I am also learning more about Egyptian religion and a notion I have found in Herodotus that seems prevalent through Book 2 of the Histories, which is that all the gods are the same and have different names in different cultures. For example, Zeus is Ammon in the Egyptian pantheon, and has similar functions. But it is probably not nearly that simple, and it appears that many of the previous religious identities were subsumed under Greek gods later on, not just in Egypt but in other cultures as well. For example, there is a Phoenician temple that is apparently dedicated to Heracles, but was originally dedicated to a now mostly-unknown Phoenician deity named Melqart. This sort of thing happens all of the time, as other cultures gain ascendancy and ideas of other religions slowly begin to seep in, which is one of the basic tenets of sociological theory (thinking of a sociologist named Peter Berger, who is one that I have actually read who develops this idea). Over time, it becomes impossible to maintain the purity of one’s own religious beliefs when there is constant contact between different people groups (speaking of pagan religion only in this case, because Christianity is manifestly different). This is especially the case if there are no sacred writings, in the sense that the Avesta or the Torah are sacred. The Greeks had Homer and Hesiod, but these are not given nearly the amount of reverence that other texts are.
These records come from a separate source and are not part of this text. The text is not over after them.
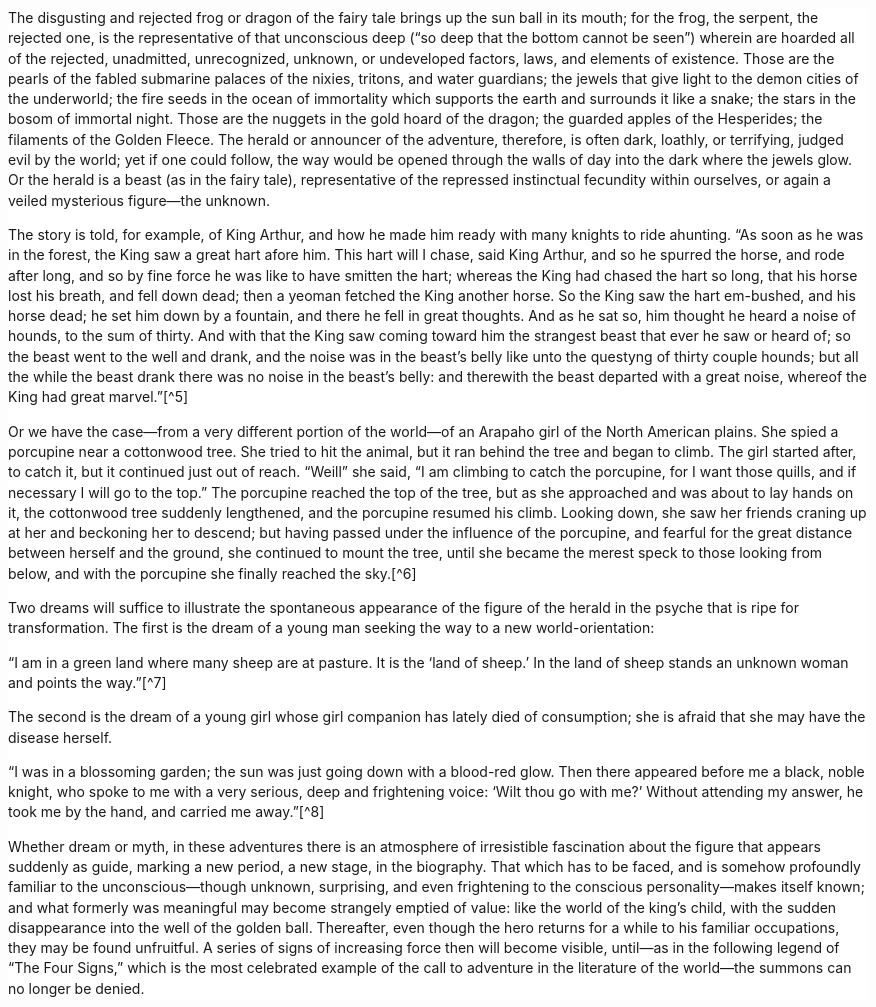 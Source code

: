The disgusting and rejected frog or dragon of the fairy tale brings up the sun ball in its mouth; for the frog, the serpent, the rejected one, is the representative of that unconscious deep (“so deep that the bottom cannot be seen”) wherein are hoarded all of the rejected, unadmitted, unrecognized, unknown, or undeveloped factors, laws, and elements of existence. Those are the pearls of the fabled submarine palaces of the nixies, tritons, and water guardians; the jewels that give light to the demon cities of the underworld; the fire seeds in the ocean of immortality which supports the earth and surrounds it like a snake; the stars in the bosom of immortal night. Those are the nuggets in the gold hoard of the dragon; the guarded apples of the Hesperides; the filaments of the Golden Fleece. The herald or announcer of the adventure, therefore, is often dark, loathly, or terrifying, judged evil by the world; yet if one could follow, the way would be opened through the walls of day into the dark where the jewels glow. Or the herald is a beast (as in the fairy tale), representative of the repressed instinctual fecundity within ourselves, or again a veiled mysterious figure—the unknown.

The story is told, for example, of King Arthur, and how he made him ready with many knights to ride ahunting. “As soon as he was in the forest, the King saw a great hart afore him. This hart will I chase, said King Arthur, and so he spurred the horse, and rode after long, and so by fine force he was like to have smitten the hart; whereas the King had chased the hart so long, that his horse lost his breath, and fell down dead; then a yeoman fetched the King another horse. So the King saw the hart em-bushed, and his horse dead; he set him down by a fountain, and there he fell in great thoughts. And as he sat so, him thought he heard a noise of hounds, to the sum of thirty. And with that the King saw coming toward him the strangest beast that ever he saw or heard of; so the beast went to the well and drank, and the noise was in the beast’s belly like unto the questyng of thirty couple hounds; but all the while the beast drank there was no noise in the beast’s belly: and therewith the beast departed with a great noise, whereof the King had great marvel.”[^5]

Or we have the case—from a very different portion of the world—of an Arapaho girl of the North American plains. She spied a porcupine near a cottonwood tree. She tried to hit the animal, but it ran behind the tree and began to climb. The girl started after, to catch it, but it continued just out of reach. “Weill” she said, “I am climbing to catch the porcupine, for I want those quills, and if necessary I will go to the top.” The porcupine reached the top of the tree, but as she approached and was about to lay hands on it, the cottonwood tree suddenly lengthened, and the porcupine resumed his climb. Looking down, she saw her friends craning up at her and beckoning her to descend; but having passed under the influence of the porcupine, and fearful for the great distance between herself and the ground, she continued to mount the tree, until she became the merest speck to those looking from below, and with the porcupine she finally reached the sky.[^6]

Two dreams will suffice to illustrate the spontaneous appearance of the figure of the herald in the psyche that is ripe for transformation. The first is the dream of a young man seeking the way to a new world-orientation:

“I am in a green land where many sheep are at pasture. It is the ‘land of sheep.’ In the land of sheep stands an unknown woman and points the way.”[^7]

The second is the dream of a young girl whose girl companion has lately died of consumption; she is afraid that she may have the disease herself.

“I was in a blossoming garden; the sun was just going down with a blood-red glow. Then there appeared before me a black, noble knight, who spoke to me with a very serious, deep and frightening voice: ‘Wilt thou go with me?’ Without attending my answer, he took me by the hand, and carried me away.”[^8]

Whether dream or myth, in these adventures there is an atmosphere of irresistible fascination about the figure that appears suddenly as guide, marking a new period, a new stage, in the biography. That which has to be faced, and is somehow profoundly familiar to the unconscious—though unknown, surprising, and even frightening to the conscious personality—makes itself known; and what formerly was meaningful may become strangely emptied of value: like the world of the king’s child, with the sudden disappearance into the well of the golden ball. Thereafter, even though the hero returns for a while to his familiar occupations, they may be found unfruitful. A series of signs of increasing force then will become visible, until—as in the following legend of “The Four Signs,” which is the most celebrated example of the call to adventure in the literature of the world—the summons can no longer be denied.
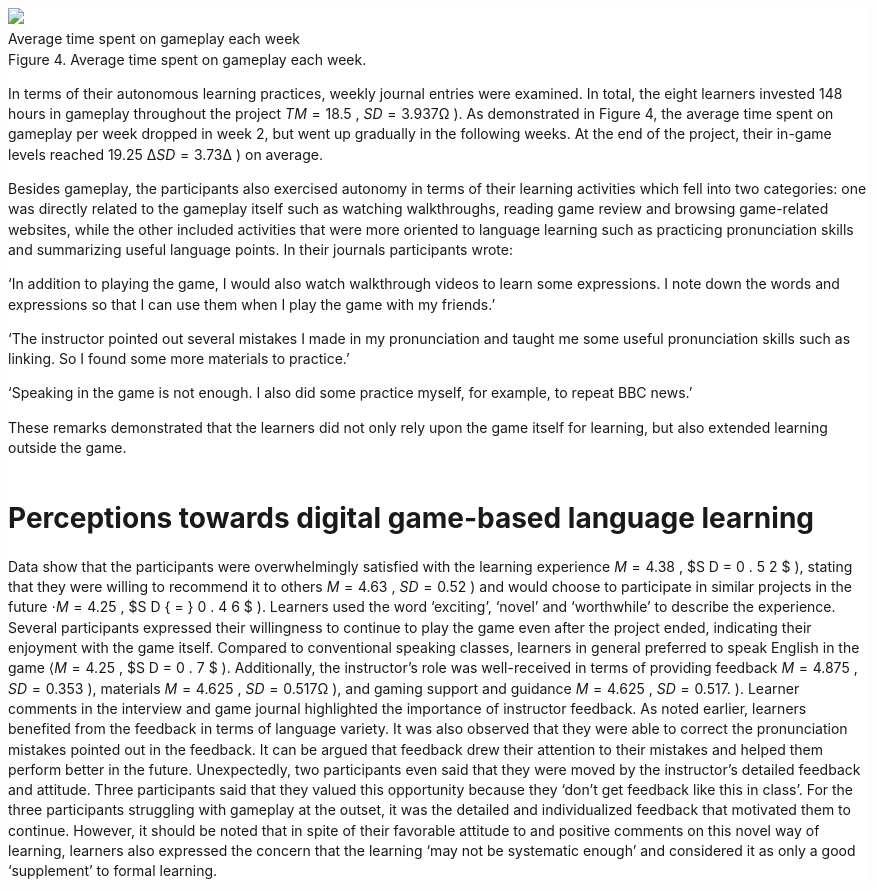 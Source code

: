 ![](img/49750553b16267461179878a03b6d1ebb1f2407ced6f17e24d310c8eb70b60b3.jpg)  
Average time spent on gameplay each week   
Figure 4. Average time spent on gameplay each week.

In terms of their autonomous learning practices, weekly journal entries were examined. In total, the eight learners invested 148 hours in gameplay throughout the project $\mathit { T M } = 1 8 . 5$ , $S D = 3 . 9 3 7 \mathrm { \Omega }$ ). As demonstrated in Figure 4, the average time spent on gameplay per week dropped in week 2, but went up gradually in the following weeks. At the end of the project, their in-game levels reached 19.25 $\mathrm { \Delta } S D = 3 . 7 3 \mathrm { \Delta }$ ) on average.

Besides gameplay, the participants also exercised autonomy in terms of their learning activities which fell into two categories: one was directly related to the gameplay itself such as watching walkthroughs, reading game review and browsing game-related websites, while the other included activities that were more oriented to language learning such as practicing pronunciation skills and summarizing useful language points. In their journals participants wrote:

‘In addition to playing the game, I would also watch walkthrough videos to learn some expressions. I note down the words and expressions so that I can use them when I play the game with my friends.’

‘The instructor pointed out several mistakes I made in my pronunciation and taught me some useful pronunciation skills such as linking. So I found some more materials to practice.’

‘Speaking in the game is not enough. I also did some practice myself, for example, to repeat BBC news.’

These remarks demonstrated that the learners did not only rely upon the game itself for learning, but also extended learning outside the game.

# Perceptions towards digital game-based language learning

Data show that the participants were overwhelmingly satisfied with the learning experience $\mathit { M } = 4 . 3 8$ , $S D = 0 . 5 2 $ ), stating that they were willing to recommend it to others $\mathit { M } = 4 . 6 3$ , $S D = 0 . 5 2$ ) and would choose to participate in similar projects in the future $\cdot M { = } 4 . 2 5$ , $S D { = } 0 . 4 6 $ ). Learners used the word ‘exciting’, ‘novel’ and ‘worthwhile’ to describe the experience. Several participants expressed their willingness to continue to play the game even after the project ended, indicating their enjoyment with the game itself. Compared to conventional speaking classes, learners in general preferred to speak English in the game $\langle M = 4 . 2 5$ , $S D = 0 . 7 $ ). Additionally, the instructor’s role was well-received in terms of providing feedback $\mathit { M } = 4 . 8 7 5$ , $S D = 0 . 3 5 3$ ), materials $M = 4 . 6 2 5$ , $S D = 0 . 5 1 7 \mathrm { \Omega }$ ), and gaming support and guidance $\mathit { M } = 4 . 6 2 5$ , $S D { = } 0 . 5 1 7 .$ ). Learner comments in the interview and game journal highlighted the importance of instructor feedback. As noted earlier, learners benefited from the feedback in terms of language variety. It was also observed that they were able to correct the pronunciation mistakes pointed out in the feedback. It can be argued that feedback drew their attention to their mistakes and helped them perform better in the future. Unexpectedly, two participants even said that they were moved by the instructor’s detailed feedback and attitude. Three participants said that they valued this opportunity because they ‘don’t get feedback like this in class’. For the three participants struggling with gameplay at the outset, it was the detailed and individualized feedback that motivated them to continue. However, it should be noted that in spite of their favorable attitude to and positive comments on this novel way of learning, learners also expressed the concern that the learning ‘may not be systematic enough’ and considered it as only a good ‘supplement’ to formal learning.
Other interesting quirks in this area of pagan religion are the presences of characters like Cadmus, Melampus, and Linus, who all appear in Greek mythology as minor but still impotant figures. They also exist in Egyptian mythos as well, so I hope to uncover some more information about how those identities entered Egyptian culture and how they appropriated them for their own use, especially in citing them as the causes (aitia) for some of their customs.

Information on those specific characters is sparse so far, but they are important enough to merit citation in Herodotus’ work, so I am curious why I cannot find more information. But on the other hand, there could be a relatively interesting discovery yet to be made that perhaps has not been made yet. This area is very messy and multi-faceted, so it is hard to tell at this point.